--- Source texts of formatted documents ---
---------------

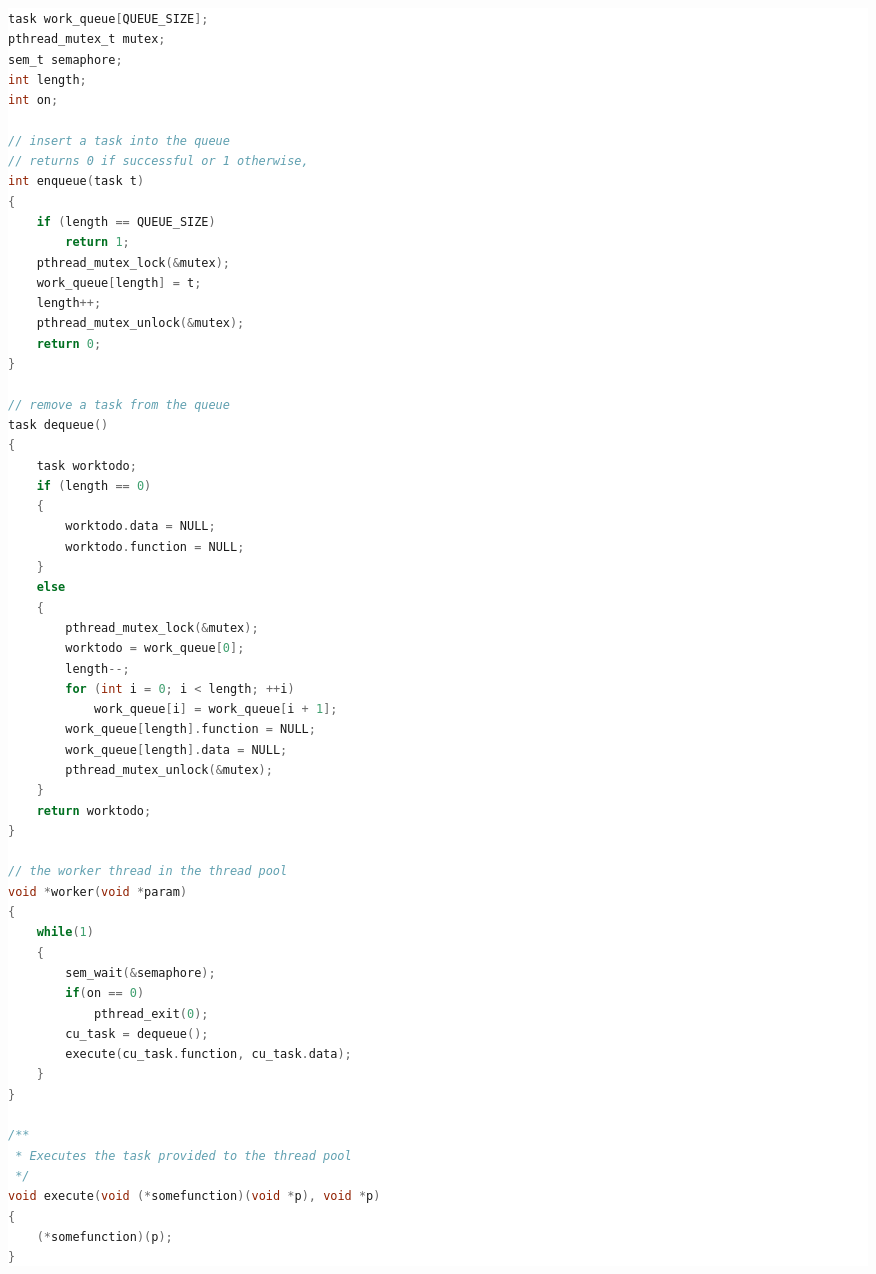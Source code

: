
 ```c
task work_queue[QUEUE_SIZE];
pthread_mutex_t mutex;
sem_t semaphore;
int length;
int on;

// insert a task into the queue
// returns 0 if successful or 1 otherwise,
int enqueue(task t)
{
    if (length == QUEUE_SIZE)
        return 1;
    pthread_mutex_lock(&mutex);
    work_queue[length] = t;
    length++;
    pthread_mutex_unlock(&mutex);
    return 0;
}

// remove a task from the queue
task dequeue()
{
    task worktodo;
    if (length == 0)
    {
        worktodo.data = NULL;
        worktodo.function = NULL;
    }
    else
    {
        pthread_mutex_lock(&mutex);
        worktodo = work_queue[0];
        length--;
        for (int i = 0; i < length; ++i)
            work_queue[i] = work_queue[i + 1];
        work_queue[length].function = NULL;
        work_queue[length].data = NULL;
        pthread_mutex_unlock(&mutex);
    }
    return worktodo;
}

// the worker thread in the thread pool
void *worker(void *param)
{
    while(1)
    {
        sem_wait(&semaphore);
        if(on == 0)
            pthread_exit(0);
        cu_task = dequeue();
        execute(cu_task.function, cu_task.data);
    }
}

/**
 * Executes the task provided to the thread pool
 */
void execute(void (*somefunction)(void *p), void *p)
{
    (*somefunction)(p);
}

```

---------------

--- Task statement ---
Every entry above should be given again exactly, with no images included.

--- Solution ---
Source code

:
 ```c
task work_queue[QUEUE_SIZE];
pthread_mutex_t mutex;
sem_t semaphore;
int length;
int on;

// insert a task into the queue
// returns 0 if successful or 1 otherwise,
int enqueue(task t)
{
    if (length == QUEUE_SIZE)
        return 1;
    pthread_mutex_lock(&mutex);
    work_queue[length] = t;
    length++;
    pthread_mutex_unlock(&mutex);
    return 0;
}

// remove a task from the queue
task dequeue()
{
    task worktodo;
    if (length == 0)
    {
        worktodo.data = NULL;
        worktodo.function = NULL;
    }
    else
    {
        pthread_mutex_lock(&mutex);
        worktodo = work_queue[0];
        length--;
        for (int i = 0; i < length; ++i)
            work_queue[i] = work_queue[i + 1];
        work_queue[length].function = NULL;
        work_queue[length].data = NULL;
        pthread_mutex_unlock(&mutex);
    }
    return worktodo;
}

// the worker thread in the thread pool
void *worker(void *param)
{
    while(1)
    {
        sem_wait(&semaphore);
        if(on == 0)
            pthread_exit(0);
        cu_task = dequeue();
        execute(cu_task.function, cu_task.data);
    }
}

/**
 * Executes the task provided to the thread pool
 */
void execute(void (*somefunction)(void *p), void *p)
{
    (*somefunction)(p);
}

```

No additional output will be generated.